At puberty, voracious appetite appears as a consequence of high energy and nutrient requirements. It manifests itself in both sexes, but especially in men, who also tend to perform more physical activity. It should be remembered that obesity, that is, the fat accumulated in the body exerts a very important influence on the advancement of the growth peak at puberty.
Therefore, in chubby children it usually appears early and this influences the final size. The duration of this growth process in children to reach final height is variable, and while some experience all the changes in this period in about two years, others extend this phase up to five years.
The nutritional needs in adolescence are marked by the processes of sexual maturation, height and weight gain. This development requires a high amount of energy and nutrients. It should be taken into account that the adolescent gains approximately 20 percent of the height and 50 percent of the weight that he will have as an adult.
These increases correspond mainly to the increased muscle mass and bone mass. This whole situation is directly affected by food, which must be directed and designed to cover the expense that originates.
About carbohydrates and proteins, the recommendations in quantity and quality are the same as for a healthy adult, without forgetting that the correct intake of fats supposes adequately covering the needs of essential fatty acids, which the body cannot produce on its own, and of fat-soluble vitamins A, D and E.
1 - Vary your diet as much as possibleeven within each food group. It is advisable to take different types of vegetables, fruits, legumes, meat or fish.
2 - Eat neatly; start with the first course, then the second and finally the dessert.
3 - Do not skip any meals and keep the established schedules.
4 - Eat slowly, chewing well, in a relaxed, calm environment, avoiding distractions such as eating in front of the TV or the computer.
5 - Avoid suppressing sweet foods, chocolates, soft drinks, snacks, pastries, pizzas, hamburgers, but take them in small quantities and only occasionally.
6 - Distribute the calories, which vary depending on the amount of fat or sugars added to food and the way it is cooked.
And what minerals should be taken at puberty?
1 - Calcium
This related to the growth of bone mass and is present in the milk and all its derivatives. Vitamin D, lactose and the proteins of dairy products facilitate their absorption and use by the body. They are also a good source of calcium: canned fish from which the thorn is eaten, nuts and enriched soy derivatives such as soy drinks and soy desserts.
2 - Iron
It is a component of hemoglobin (oxygen and carbon dioxide transporter in the blood), necessary for the development of red blood cells, which are involved in energy production processes. The iron that is best absorbed is that from food of Animal origin (meats, fish, eggs and derivatives of these foods), while that from legumes, vegetables and other plant foods is absorbed worse, unless they are combined with others rich in vitamin C or citric acid (vegetables seasoned with juice lemon) or with foods of animal origin rich in complete proteins (lentils with pepper and pieces of ham).
3 - Zinc
It is involved in the synthesis of proteins and, therefore, in the tissue formation. In addition, it collaborates in the processes of obtaining energy, in the immune system or the body's defenses and has antioxidant action. The chronic deficit can cause hypogonadism (small size of the reproductive organs). Sources of zinc are found in meat, fish, seafood and eggs. Also whole grains, nuts, legumes and aged cheeses are an important source.

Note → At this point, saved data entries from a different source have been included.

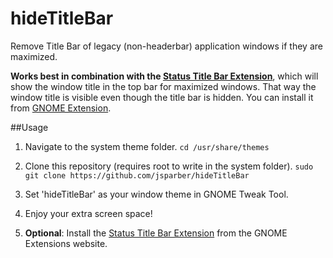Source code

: hideTitleBar
============

Remove Title Bar of legacy (non-headerbar) application windows if they are maximized.

**Works best in combination with the [Status Title Bar Extension](https://github.com/emerinohdz/status-title-bar)**, which will show the window title in the top bar for maximized windows. That way the window title is visible even though the title bar is hidden. You can install it from [GNOME Extension](https://extensions.gnome.org/extension/59/status-title-bar/).

##Usage

1. Navigate to the system theme folder.
`
cd /usr/share/themes
`
2. Clone this repository (requires root to write in the system folder).
`
sudo git clone https://github.com/jsparber/hideTitleBar
`
3. Set 'hideTitleBar' as your window theme in GNOME Tweak Tool.

4. Enjoy your extra screen space!

5. **Optional**: Install the [Status Title Bar Extension](https://extensions.gnome.org/extension/59/status-title-bar/) from the GNOME Extensions website.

The vitamins recommended for adolescents are those involved in protein synthesis, growth and development:
- Fat soluble A and D
Whole dairy, dairy fats (butter, cream), egg yolk and organ meats.
- B Group
Folic acid (legumes and green vegetables, fruits, enriched breakfast cereals and liver), B12 (enriched meat, egg, fish, dairy and fermented soybeans ...), B6 (whole grains, liver, nuts, brewer's yeast) , riboflavin (liver, eggs, dairy, brewer's yeast), niacin (organ meats, meat, fish, legumes and whole grains) and thiamine (whole grains, legumes and meats).